Papers & Posters

Abstract

THE TRANSMISSION ENGINE: accessing biological content linked to names representing different taxonomic concepts
Marc Geoffroy & Anton Güntsch, Department of Biodiversity Informatics, Botanic Garden and Botanical Museum Berlin-Dahlem, Koenigin-Luise-Str. 6-8, 14191 Berlin, Germany

Biological content (e.g. protection status, uses, description, sequences) is linked to taxonomic concepts (represented by a taxon name with a circumscription). If relationships are defined between concepts (e.g. congruence, inclusion), then content linked to one concept can be accessed through another one. We call this a transmission of content. However, calculating the influence of the transmission on the reliability of the content data in the new context is a complex task. Abstracting, concepts are nodes and relations are edges in a graph.

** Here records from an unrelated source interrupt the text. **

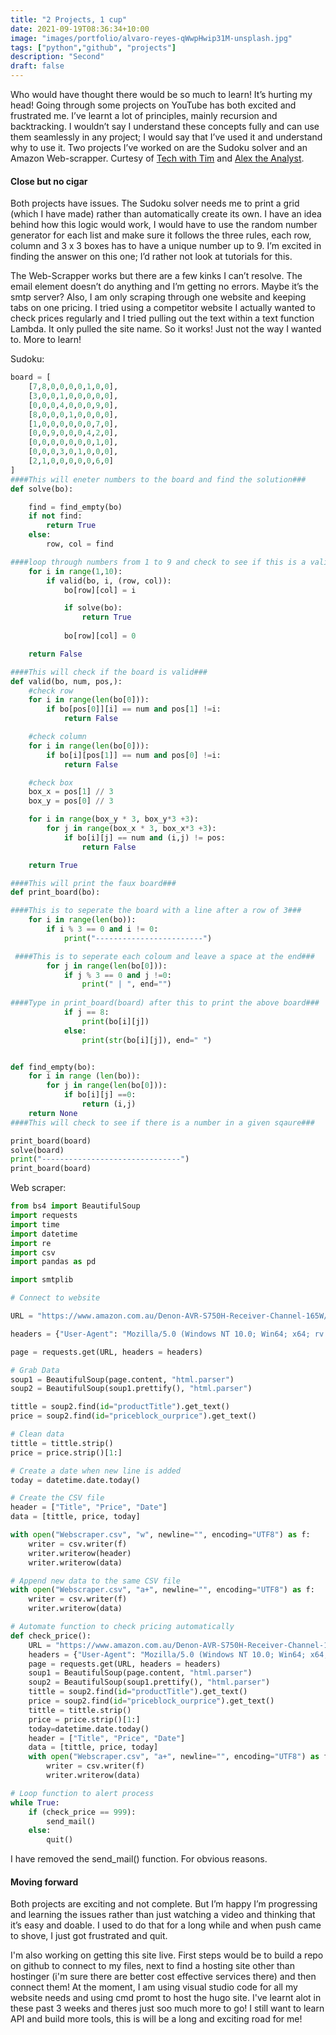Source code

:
 ```yaml
---
title: "2 Projects, 1 cup"
date: 2021-09-19T08:36:34+10:00
image: "images/portfolio/alvaro-reyes-qWwpHwip31M-unsplash.jpg"
tags: ["python","github", "projects"]
description: "Second"
draft: false
---
```


Who would have thought there would be so much to learn! It’s hurting my head!
Going through some projects on YouTube has both excited and frustrated me.  I’ve learnt a lot of principles, mainly recursion and backtracking.  I wouldn’t say I understand these concepts fully and can use them seamlessly in any project; I would say that I’ve used it and understand why to use it.  Two projects I’ve worked on are the Sudoku solver and an Amazon Web-scrapper.  Curtesy of <a href="https://www.youtube.com/watch?v=eqUwSA0xI-s">Tech with Tim</a> and <a href="https://www.youtube.com/watch?v=HiOtQMcI5wg&t=721s">Alex the Analyst</a>.

#### Close but no cigar

Both projects have issues.  The Sudoku solver needs me to print a grid (which I have made) rather than automatically create its own.  I have an idea behind how this logic would work, I would have to use the random number generator for each list and make sure it follows the three rules, each row, column and 3 x 3 boxes has to have a unique number up to 9.  I’m excited in finding the answer on this one; I’d rather not look at tutorials for this.

The Web-Scrapper works but there are a few kinks I can’t resolve.  The email element doesn’t do anything and I’m getting no errors.  Maybe it’s the smtp server?  Also, I am only scraping through one website and keeping tabs on one pricing.  I tried using a competitor website I actually wanted to check prices regularly and I tried pulling out the text within a text function Lambda.  It only pulled the site name.  So it works! Just not the way I wanted to.  More to learn!


Sudoku:
```python
board = [
    [7,8,0,0,0,0,1,0,0],
    [3,0,0,1,0,0,0,0,0],
    [0,0,0,4,0,0,0,9,0],
    [8,0,0,0,1,0,0,0,0],
    [1,0,0,0,0,0,0,7,0],
    [0,0,9,0,0,0,4,2,0],
    [0,0,0,0,0,0,0,1,0],
    [0,0,0,3,0,1,0,0,0],
    [2,1,0,0,0,0,0,6,0]
]
####This will eneter numbers to the board and find the solution###
def solve(bo):

    find = find_empty(bo)
    if not find:
        return True
    else:
        row, col = find

####loop through numbers from 1 to 9 and check to see if this is a valid solution###
    for i in range(1,10):
        if valid(bo, i, (row, col)):
            bo[row][col] = i

            if solve(bo):
                return True
            
            bo[row][col] = 0

    return False        

####This will check if the board is valid###
def valid(bo, num, pos,):
    #check row
    for i in range(len(bo[0])):
        if bo[pos[0]][i] == num and pos[1] !=i:
            return False 

    #check column
    for i in range(len(bo[0])):
        if bo[i][pos[1]] == num and pos[0] !=i:
            return False

    #check box
    box_x = pos[1] // 3
    box_y = pos[0] // 3

    for i in range(box_y * 3, box_y*3 +3):
        for j in range(box_x * 3, box_x*3 +3):
            if bo[i][j] == num and (i,j) != pos:
                return False

    return True

####This will print the faux board###
def print_board(bo):

####This is to seperate the board with a line after a row of 3###
    for i in range(len(bo)):
        if i % 3 == 0 and i != 0:
            print("------------------------")

 ####This is to seperate each coloum and leave a space at the end###       
        for j in range(len(bo[0])):
            if j % 3 == 0 and j !=0:
                print(" | ", end="")
                
####Type in print_board(board) after this to print the above board###
            if j == 8:
                print(bo[i][j])
            else:
                print(str(bo[i][j]), end=" ")


def find_empty(bo):
    for i in range (len(bo)):
        for j in range(len(bo[0])):
            if bo[i][j] ==0:
                return (i,j)
    return None
####This will check to see if there is a number in a given sqaure###

print_board(board)
solve(board)
print("-------------------------------")
print_board(board)
```

Web scraper:
```python
from bs4 import BeautifulSoup
import requests
import time
import datetime
import re
import csv
import pandas as pd

import smtplib

# Connect to website

URL = "https://www.amazon.com.au/Denon-AVR-S750H-Receiver-Channel-165W/dp/B07RNCYFQ6/ref=sr_1_3?dchild=1&keywords=recievers&qid=1631962075&sr=8-3"

headers = {"User-Agent": "Mozilla/5.0 (Windows NT 10.0; Win64; x64; rv:92.0) Gecko/20100101 Firefox/92.0,"}

page = requests.get(URL, headers = headers)

# Grab Data
soup1 = BeautifulSoup(page.content, "html.parser")
soup2 = BeautifulSoup(soup1.prettify(), "html.parser")

tittle = soup2.find(id="productTitle").get_text()
price = soup2.find(id="priceblock_ourprice").get_text()

# Clean data
tittle = tittle.strip()
price = price.strip()[1:]

# Create a date when new line is added
today = datetime.date.today()

# Create the CSV file
header = ["Title", "Price", "Date"]
data = [tittle, price, today]

with open("Webscraper.csv", "w", newline="", encoding="UTF8") as f:
    writer = csv.writer(f)
    writer.writerow(header)
    writer.writerow(data)

# Append new data to the same CSV file
with open("Webscraper.csv", "a+", newline="", encoding="UTF8") as f:
    writer = csv.writer(f)
    writer.writerow(data)

# Automate function to check pricing automatically
def check_price():
    URL = "https://www.amazon.com.au/Denon-AVR-S750H-Receiver-Channel-165W/dp/B07RNCYFQ6/ref=sr_1_3?dchild=1&keywords=recievers&qid=1631962075&sr=8-3"
    headers = {"User-Agent": "Mozilla/5.0 (Windows NT 10.0; Win64; x64; rv:92.0) Gecko/20100101 Firefox/92.0,"}
    page = requests.get(URL, headers = headers)
    soup1 = BeautifulSoup(page.content, "html.parser")
    soup2 = BeautifulSoup(soup1.prettify(), "html.parser")
    tittle = soup2.find(id="productTitle").get_text()
    price = soup2.find(id="priceblock_ourprice").get_text()
    tittle = tittle.strip()
    price = price.strip()[1:]
    today=datetime.date.today()
    header = ["Title", "Price", "Date"]
    data = [tittle, price, today]
    with open("Webscraper.csv", "a+", newline="", encoding="UTF8") as f:
        writer = csv.writer(f)
        writer.writerow(data)

# Loop function to alert process
while True:
    if (check_price == 999):
        send_mail()
    else:
        quit()
```
I have removed the send_mail() function.  For obvious reasons.


#### Moving forward

Both projects are exciting and not complete.  But I’m happy I’m progressing and learning the issues rather than just watching a video and thinking that it’s easy and doable.  I used to do that for a long while and when push came to shove, I just got frustrated and quit.

I'm also working on getting this site live.  First steps would be to build a repo on github to connect to my files, next to find a hosting site other than hostinger (i'm sure there are better cost effective services there) and then connect them!  At the moment, I am using visual studio code for all my website needs and using cmd promt to host the hugo site.  I've learnt alot in these past 3 weeks and theres just soo much more to go! I still want to learn API and build more tools, this is will be a long and exciting road for me!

Content is an “attribute” of nodes and relationships are an “attribute” of edges. With this approach transmission of content amounts to “carrying” a node attribute through the graph. Rules to compute resulting relationships between nodes connected through paths must be established. Set criteria to evaluate the relevance of such paths (e. g. its maximal length) and relationships (e. g. “exclude” relationship) must be accounted for and the applicability of transmitted information has to be modified accordingly. The Transmission Engine is a tool to accomplish this task. We present a protype Java implementation of the Engine and its caching mechanism (computation within graphs is very time consuming) and sketch the computation and the representation of taxonomic concept graphs used.